Ein kurzer Rückblick: Das 1871 neu
gegründete Deutsche Reich hatte sich um die vorige Jahrhundertwende
zu einer wirtschaftlich prosperierenden Macht in der Mitte Europas
entwickelt. Bildung, Wissenschaften und die Künste wurden gefördert
und strahlten in die ganze Welt aus. Das führte zu Missgunst bei den
Imperialmächten Großbritannien und Frankreich und bei den
Wirtschafts- und Finanzeliten der USA. Daher begannen sie seit etwa
1900 Pläne zu entwickeln, die lästige Konkurrenz zu beseitigen, und
dazu sollte der Erste Weltkrieg dienen, der lange vor 1914 insgeheim
vorbereitet wurde.(1)
Nach dem Sieg der Alliierten wurde das
Deutsche Reich durch den aufgezwungenen Versailler Vertrag mit
unglaublich hohen Reparationsabgaben und Reparationszahlungen
belastet.
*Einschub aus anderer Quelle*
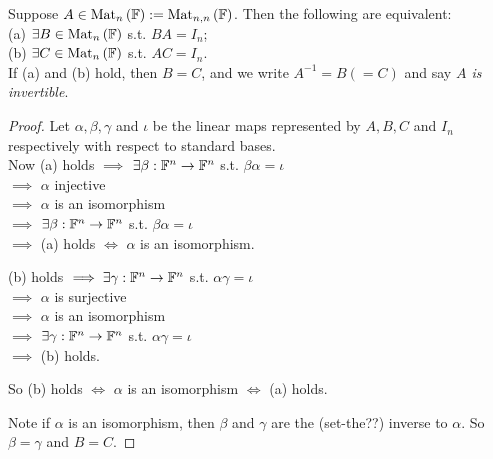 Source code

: \documentclass[a4paper]{article}
\begin{document}
\begin{lemma}
Suppose $A \in \operatorname{Mat}_n \left(\mathbb{F}\right) := \operatorname{Mat}_{n,n}\left(\mathbb{F}\right)$. Then the following are equivalent:\\
(a) $\exists B \in \operatorname{Mat}_n\left(\mathbb{F}\right)$ s.t. $BA = I_n$;\\
(b) $\exists C \in \operatorname{Mat}_n\left(\mathbb{F}\right)$ s.t. $AC = I_n$.\\
If (a) and (b) hold, then $B=C$, and we write $A^{-1} = B(=C)$ and say \emph{$A$ is invertible}.
\begin{proof}
Let $\alpha,\beta,\gamma$ and $\iota$ be the linear maps represented by $A,B,C$ and $I_n$ respectively with respect to standard bases.\\
Now (a) holds $\implies$ $\exists \beta: \mathbb{F}^n \to \mathbb{F}^n$ s.t. $\beta\alpha = \iota$\\
$\implies$ $\alpha$ injective\\
$\implies$ $\alpha$ is an isomorphism\\
$\implies$ $\exists \beta:\mathbb{F}^n \to \mathbb{F}^n$ s.t. $\beta\alpha = \iota$\\
$\implies$ (a) holds $\iff$ $\alpha$ is an isomorphism.

(b) holds $\implies \exists \gamma: \mathbb{F}^n \to \mathbb{F}^n$ s.t. $\alpha\gamma = \iota$\\
$\implies$ $\alpha$ is surjective\\
$\implies$ $\alpha$ is an isomorphism\\
$\implies$ $\exists \gamma: \mathbb{F}^n \to \mathbb{F}^n$ s.t. $\alpha \gamma = \iota$\\
$\implies$ (b) holds.

So (b) holds $\iff$ $\alpha$ is an isomorphism $\iff$ (a) holds.

Note if $\alpha$ is an isomorphism, then $\beta$ and $\gamma$ are the (set-the??) inverse to $\alpha$. So $\beta=\gamma$ and $B=C$.
\end{proof}
\end{lemma}
\end{document}
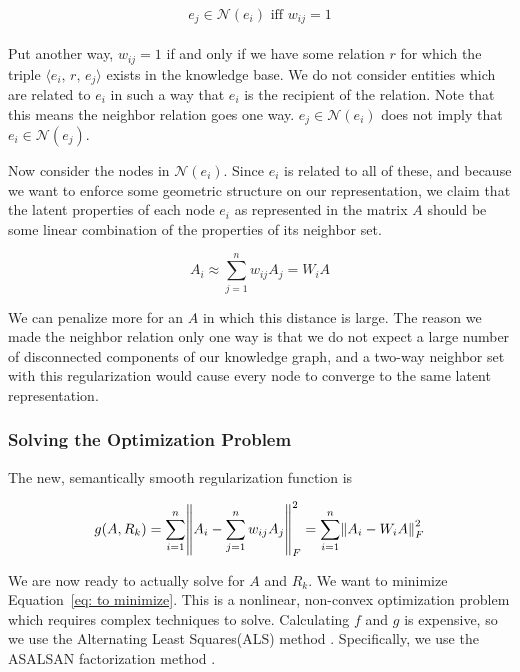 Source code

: \documentclass[pageno]{final_paper}
\begin{document}
\begin{equation}
    \label{eq: new neighbor set}
    e_j \in \mathcal{N}(e_i) \text{ iff } w_{ij} = 1
\end{equation} \\

Put another way, $w_{ij} = 1$ if and only if we have some relation $r$ for which
the triple $\langle e_i,\,r,\,e_j \rangle$ exists in the knowledge base. We do
not consider entities which are related to $e_i$ in such a way that $e_i$ is the
recipient of the relation. Note that this means the neighbor relation goes one
way. $e_j \in \mathcal{N}(e_i)$ does not imply that $e_i \in \mathcal{N}(e_j)$.

Now consider the nodes in $\mathcal{N}(e_i)$. Since $e_i$ is related to all of
these, and because we want to enforce some geometric structure on our
representation, we claim that the latent properties of each node $e_i$ as
represented in the matrix $A$ should be some linear combination of the
properties of its neighbor set.

$$ A_i \approx \sum_{j=1}^n w_{ij}A_j = W_iA$$

We can penalize more for an $A$ in which this distance is large. The reason we
made the neighbor relation only one way is that we do not expect a large number
of disconnected components of our knowledge graph, and a two-way neighbor set
with this regularization would cause every node to converge to the same latent
representation.

\subsubsection{Solving the Optimization Problem}
\label{Solving the Optimization Problem}

The new, semantically smooth regularization function is

\begin{equation}
    \label{eq: new g}
    g(A, R_k) = \sum_{i=1}^n \norm{A_i - \sum_{j=1}^n w_{ij}A_j}_F^2 =
    \sum_{i=1}^n \norm{A_i - W_iA}_F^2
\end{equation}

We are now ready to actually solve for $A$ and $R_k$. We want to minimize
Equation~\eqref{eq: to minimize}. This is a nonlinear, non-convex optimization
problem which requires complex techniques to solve. Calculating $f$ and $g$ is
expensive, so we use the Alternating Least Squares(ALS) method \cite{Koren2009}.
Specifically, we use the ASALSAN factorization method \cite{Bader2007}. \\
\end{document}
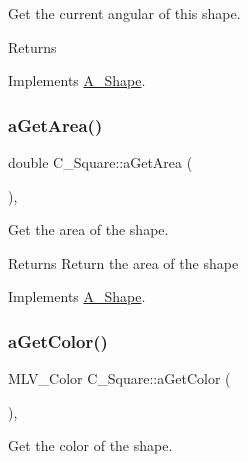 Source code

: Get the current angular of this shape. 

\begin{DoxyReturn}{Returns}

\end{DoxyReturn}


Implements \hyperlink{classA__Shape_a80fa4e009c875dd0ba7fc5bfeeb43f98}{A\+\_\+\+Shape}.

\mbox{\label{classC__Square_affd2be59872618d5d1955be360fb73e6}} 
\subsubsection{\texorpdfstring{a\+Get\+Area()}{aGetArea()}}
{\footnotesize\ttfamily double C\+\_\+\+Square\+::a\+Get\+Area (\begin{DoxyParamCaption}{ }\end{DoxyParamCaption})\hspace{0.3cm}{\ttfamily [override]}, {\ttfamily [virtual]}}



Get the area of the shape. 

\begin{DoxyReturn}{Returns}
Return the area of the shape 
\end{DoxyReturn}


Implements \hyperlink{classA__Shape_a1b142ee2d873d6c217f65de1632e7b6e}{A\+\_\+\+Shape}.

\mbox{\label{classC__Square_a44b1e58b20cc98edc774a73742fec9a7}} 
\subsubsection{\texorpdfstring{a\+Get\+Color()}{aGetColor()}}
{\footnotesize\ttfamily M\+L\+V\+\_\+\+Color C\+\_\+\+Square\+::a\+Get\+Color (\begin{DoxyParamCaption}{ }\end{DoxyParamCaption})\hspace{0.3cm}{\ttfamily [override]}, {\ttfamily [virtual]}}



Get the color of the shape. 

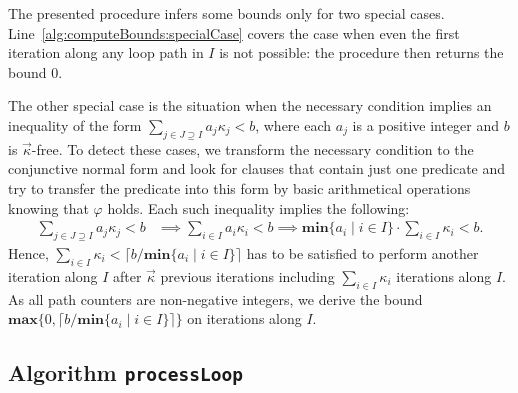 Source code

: \documentclass[10pt,a4paper]{article}
\newcommand{\maxim}{\ensuremath{\mathbf{max}}}
\newcommand{\minim}{\ensuremath{\mathbf{min}}}
\begin{document}
The presented procedure infers some bounds only for two special cases.
Line~\ref{alg:computeBounds:specialCase} covers the case when even the first
iteration along any loop path in $I$ is not possible: the procedure then
returns the bound $0$.

The other special case is the situation when the necessary condition
implies an inequality of the form $\sum_{j\in J\supseteq I}a_j\kappa_j<b$,
where each $a_j$ is a positive integer and $b$ is $\vec{\kappa}$-free. To
detect these cases, we transform the necessary condition to the conjunctive
normal form and look for clauses that contain just one predicate and try to 
transfer the predicate into this form by basic arithmetical
operations knowing that $\varphi$ holds. Each such inequality implies the following:
\begin{align*}
\sum_{j\in J\supseteq I}a_j\kappa_j<b &\implies \sum_{i\in I}a_i\kappa_i<b
    \implies  \minim\{a_i\mid i\in I\}\cdot\sum_{i\in I}\kappa_i<b.
\end{align*}
Hence, $\sum_{i \in I}\kappa_i<\lceil b/\minim\{a_i\mid i\in I\}\rceil$ has
to be satisfied to perform another iteration along $I$ after $\vec{\kappa}$
previous iterations including $\sum_{i \in I}\kappa_i$ iterations along
$I$. As all path counters are non-negative integers, we derive the bound
$\maxim\{0,\lceil b/\minim\{a_i\mid i\in I\}\rceil\}$ on iterations along
$I$.



\subsection{Algorithm \Large \texttt{processLoop}}\label{ssec:processLoop}
\end{document}
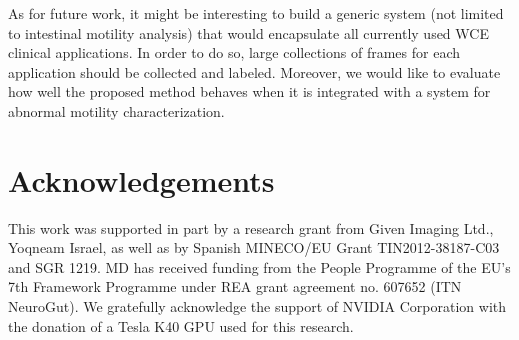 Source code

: \documentclass[review,12pt,3p]{elsarticle}
\begin{document}
As for future work, it might be interesting to build a generic system (not limited to intestinal motility analysis) that would encapsulate all currently used WCE clinical applications. In order to do so, large collections of frames for each application should be collected and labeled. Moreover, we would like to evaluate how well the proposed method behaves when it is integrated with a system for abnormal motility characterization.



\section*{Acknowledgements}
This work was supported in part by a research grant from
Given Imaging Ltd., Yoqneam Israel, as well as by Spanish
MINECO/EU Grant TIN2012-38187-C03 and SGR 1219. MD has received funding from the People Programme of the EU’s 7th Framework Programme under REA grant agreement no. 607652 (ITN NeuroGut). We gratefully acknowledge the support of NVIDIA Corporation with the donation of a Tesla K40 GPU used for this research.





\end{document}
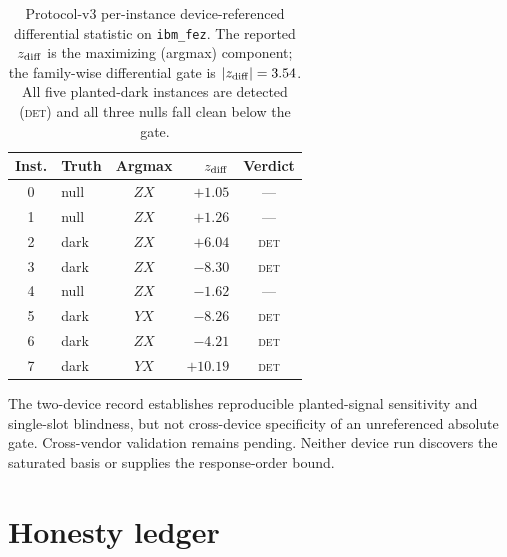 \documentclass[aps,prl,onecolumn,superscriptaddress,nofootinbib]{revtex4-2}
\begin{document}
\begin{table}[t]
\caption{Protocol-v3 per-instance device-referenced differential statistic on \texttt{ibm\_fez}.  The reported $z_{\rm diff}$ is the maximizing (argmax) component; the family-wise differential gate is $|z_{\rm diff}|=3.54$.  All five planted-dark instances are detected (\textsc{det}) and all three nulls fall clean below the gate.}
\label{tab:fez-v3}
\scriptsize
\begin{ruledtabular}
\begin{tabular}{clcrc}
Inst. & Truth & Argmax & $z_{\rm diff}$ & Verdict\\
\hline
0 & null & $ZX$ & $+1.05$ & ---\\
1 & null & $ZX$ & $+1.26$ & ---\\
2 & dark & $ZX$ & $+6.04$ & \textsc{det}\\
3 & dark & $ZX$ & $-8.30$ & \textsc{det}\\
4 & null & $ZX$ & $-1.62$ & ---\\
5 & dark & $YX$ & $-8.26$ & \textsc{det}\\
6 & dark & $ZX$ & $-4.21$ & \textsc{det}\\
7 & dark & $YX$ & $+10.19$ & \textsc{det}\\
\end{tabular}
\end{ruledtabular}
\end{table}

The two-device record establishes reproducible planted-signal sensitivity and single-slot blindness, but not cross-device specificity of an unreferenced absolute gate.  Cross-vendor validation remains pending.  Neither device run discovers the saturated basis or supplies the response-order bound.

\section{Honesty ledger}
\label{sec:honesty}
\end{document}
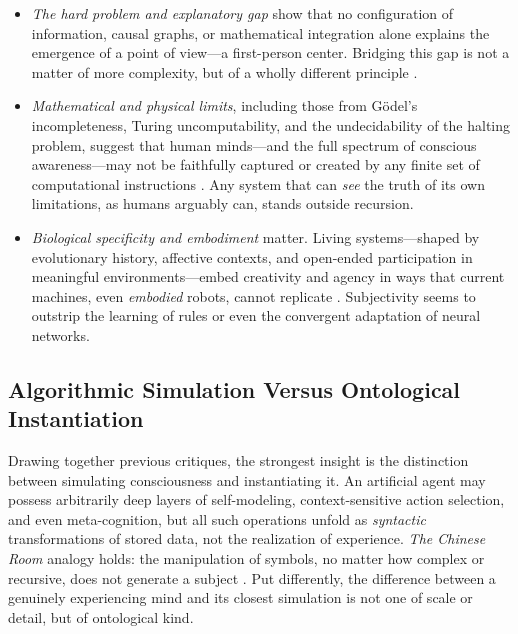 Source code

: \begin{itemize}
  \item \emph{The hard problem and explanatory gap} show that no configuration of information, causal graphs, or mathematical integration alone explains the emergence of a point of view---a first-person center. Bridging this gap is not a matter of more complexity, but of a wholly different principle \cite{chalmers1995facing,levine1983materialism}.
  
  \item \emph{Mathematical and physical limits}, including those from Gödel's incompleteness, Turing uncomputability, and the undecidability of the halting problem, suggest that human minds---and the full spectrum of conscious awareness---may not be faithfully captured or created by any finite set of computational instructions \cite{penrose1990emperors}. Any system that can \emph{see} the truth of its own limitations, as humans arguably can, stands outside recursion.
  
  \item \emph{Biological specificity and embodiment} matter. Living systems---shaped by evolutionary history, affective contexts, and open-ended participation in meaningful environments---embed creativity and agency in ways that current machines, even \emph{embodied} robots, cannot replicate \cite{oregan2001sensorimotor}. Subjectivity seems to outstrip the learning of rules or even the convergent adaptation of neural networks.
\end{itemize}

\subsection{Algorithmic Simulation Versus Ontological Instantiation}
\label{subsec:simulation_vs_instantiation}

Drawing together previous critiques, the strongest insight is the distinction between simulating consciousness and instantiating it. An artificial agent may possess arbitrarily deep layers of self-modeling, context-sensitive action selection, and even meta-cognition, but all such operations unfold as \emph{syntactic} transformations of stored data, not the realization of experience. \emph{The Chinese Room} analogy holds: the manipulation of symbols, no matter how complex or recursive, does not generate a subject \cite{searle1980minds}. Put differently, the difference between a genuinely experiencing mind and its closest simulation is not one of scale or detail, but of ontological kind.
Dadurch geriet Deutschland in eine prekäre Lage, und in
der Folgezeit gelang es den Nationalsozialisten die junge Weimarer
Republik immer mehr zu destabilisierten. Hitler, der seit Anfang der
1920er-Jahre nachweislich aus dem Ausland gefördert und finanziert
wurde, übernahm die Macht. Damit war der Zweite Weltkrieg
vorprogrammiert. Er endete in einer bedingungslosen Kapitulation,
wozu die Flächenbombardements deutscher Städte bis in den April
1945 beitrugen. Danach wurde Restdeutschland, also die neu gegründete
BRD, wieder gegen den Bolschewismus, also gegen die Sowjetunion,
aufgestellt, wie schon im Ersten und im Zweiten Weltkrieg. Das
geschah unter Führerschaft der USA, die bis heute die Bundesrepublik
Deutschland als eine Art Vasallenstaat betrachten.
Der
Einfluss der USA auf die deutsche Politik
Die
heutige Einflussnahme geht jetzt nicht nur von Washington aus,
sondern ebenso von den sehr einflussreichen Netzwerken wie zum
Beispiel Atlantik-Brücke, European Council on Foreign Relations,
Aspen Institut, Atlantic Council, Münchner Sicherheitskonferenz usw.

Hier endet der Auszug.